Just DISABLE ATA/ATAPI/MFM/RLL support, and you will have your sd* names for your SATA and SCSI drives, and also, you will have DMA back.

I had same issue and solved by disabling that. I red somewhere that that option is for supporting old devices, and new devices like SATA ones, are supported by Serial ATA (prod) and Parallel ATA (experimental) drivers.

Tell me know if disabling that option and recompiling kernel and rebooting solves your issue.

----------

## dingfelder

I think it worked, as I get a kernel panic now  :Smile: 

hopefully, I will get it booted from a cd in a moment, and can edit the fstab & lilo.conf

Is there anything else I need to edit?

----------

## episch

You should only need to disable the "generic/default IDE chipset support" line and not the entire thing if you don't want to use the "Experimental" PATA stuffs. That fixed it for me.

----------

## dingfelder

bit far for that  :Smile:  im in kernel panic recovery mode now... 

now the problem is that when I boot from a gentoo livecd, the livecd also maps the sata drives as hda1 etc

so when I try and regen my lilo boot image from the new lilo.conf, lilo croaks as it does not like the non-existant sda drive.

How can I force the liveCD to map the drives correctly?

----------

## dingfelder

update:  my suspicion is that the drivers might get loaded right on a more modern cd-install 

(mine was minimal 2006... Im now downloading a 2007 version to try)

----------

## Ginta

I use grub, so I can not help you in that matter.

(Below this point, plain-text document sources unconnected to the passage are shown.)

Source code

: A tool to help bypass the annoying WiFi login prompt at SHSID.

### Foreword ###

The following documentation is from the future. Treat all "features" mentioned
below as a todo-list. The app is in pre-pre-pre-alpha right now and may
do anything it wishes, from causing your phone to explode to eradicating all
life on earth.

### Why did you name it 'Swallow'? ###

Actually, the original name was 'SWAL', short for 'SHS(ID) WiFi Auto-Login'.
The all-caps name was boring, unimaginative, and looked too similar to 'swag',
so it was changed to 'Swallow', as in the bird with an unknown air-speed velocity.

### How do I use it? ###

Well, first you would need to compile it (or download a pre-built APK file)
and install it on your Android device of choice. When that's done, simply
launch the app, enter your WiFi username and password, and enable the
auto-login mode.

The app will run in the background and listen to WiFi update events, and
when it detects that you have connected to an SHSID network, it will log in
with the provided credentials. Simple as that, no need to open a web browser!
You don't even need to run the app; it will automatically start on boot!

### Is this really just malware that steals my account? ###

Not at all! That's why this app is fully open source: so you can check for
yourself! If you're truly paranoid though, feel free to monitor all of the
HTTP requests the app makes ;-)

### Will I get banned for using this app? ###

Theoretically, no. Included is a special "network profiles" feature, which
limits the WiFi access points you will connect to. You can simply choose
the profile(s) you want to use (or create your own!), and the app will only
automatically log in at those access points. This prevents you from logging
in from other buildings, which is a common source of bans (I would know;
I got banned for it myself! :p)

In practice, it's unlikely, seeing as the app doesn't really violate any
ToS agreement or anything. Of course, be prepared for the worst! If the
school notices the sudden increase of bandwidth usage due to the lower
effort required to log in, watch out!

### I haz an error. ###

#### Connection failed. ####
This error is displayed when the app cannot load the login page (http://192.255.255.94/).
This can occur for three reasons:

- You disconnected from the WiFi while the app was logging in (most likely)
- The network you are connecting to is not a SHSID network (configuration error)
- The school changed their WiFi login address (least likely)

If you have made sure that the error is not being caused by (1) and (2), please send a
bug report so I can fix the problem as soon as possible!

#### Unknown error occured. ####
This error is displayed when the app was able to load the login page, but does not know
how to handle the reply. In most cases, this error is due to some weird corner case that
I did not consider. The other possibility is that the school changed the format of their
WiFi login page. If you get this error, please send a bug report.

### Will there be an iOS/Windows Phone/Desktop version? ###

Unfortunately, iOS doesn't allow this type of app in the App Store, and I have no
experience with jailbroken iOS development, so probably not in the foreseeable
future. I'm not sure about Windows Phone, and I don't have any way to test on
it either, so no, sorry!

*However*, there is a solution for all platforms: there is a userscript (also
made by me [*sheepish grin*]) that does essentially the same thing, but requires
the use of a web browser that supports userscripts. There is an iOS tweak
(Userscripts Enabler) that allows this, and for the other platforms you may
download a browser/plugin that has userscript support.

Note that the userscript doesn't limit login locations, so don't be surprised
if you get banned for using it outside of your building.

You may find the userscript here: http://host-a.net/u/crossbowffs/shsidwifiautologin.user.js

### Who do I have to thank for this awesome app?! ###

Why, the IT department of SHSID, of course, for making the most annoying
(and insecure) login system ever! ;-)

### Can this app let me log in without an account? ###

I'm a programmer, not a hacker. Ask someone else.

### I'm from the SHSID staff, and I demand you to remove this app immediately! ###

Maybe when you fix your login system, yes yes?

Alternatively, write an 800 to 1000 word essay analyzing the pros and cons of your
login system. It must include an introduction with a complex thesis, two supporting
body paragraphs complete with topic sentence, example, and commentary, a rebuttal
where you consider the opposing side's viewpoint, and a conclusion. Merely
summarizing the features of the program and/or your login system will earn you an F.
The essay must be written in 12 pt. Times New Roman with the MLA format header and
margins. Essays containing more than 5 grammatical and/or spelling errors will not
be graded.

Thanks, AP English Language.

Maybe the kernel panic you receive is because the root= kernel option? If so, you can try setting it to sda?

----------

## dingfelder

I assume you mean the root setting in lilo.conf?  

I did change that to sda but lilo can't compile the conf file as it can not validate the drive mapping.

So, I tried with a 2007 cd and no joy... it does detect the sata drives and does load sata frivers, but it maps the drives to hda & hdb not sda & sdb.

I assume it is the kernel parameters on the cd are invalid, much as my version was as well, prior to recompiling.

Does anyone know:

1.  how to force the cd to load the drives right,

or 

2.  how to force lilo to build using a lilo.conf that points to a drive that it does not recognise yet?

----------

## i92guboj

You should specify a bit more info if you can about that kernel panic.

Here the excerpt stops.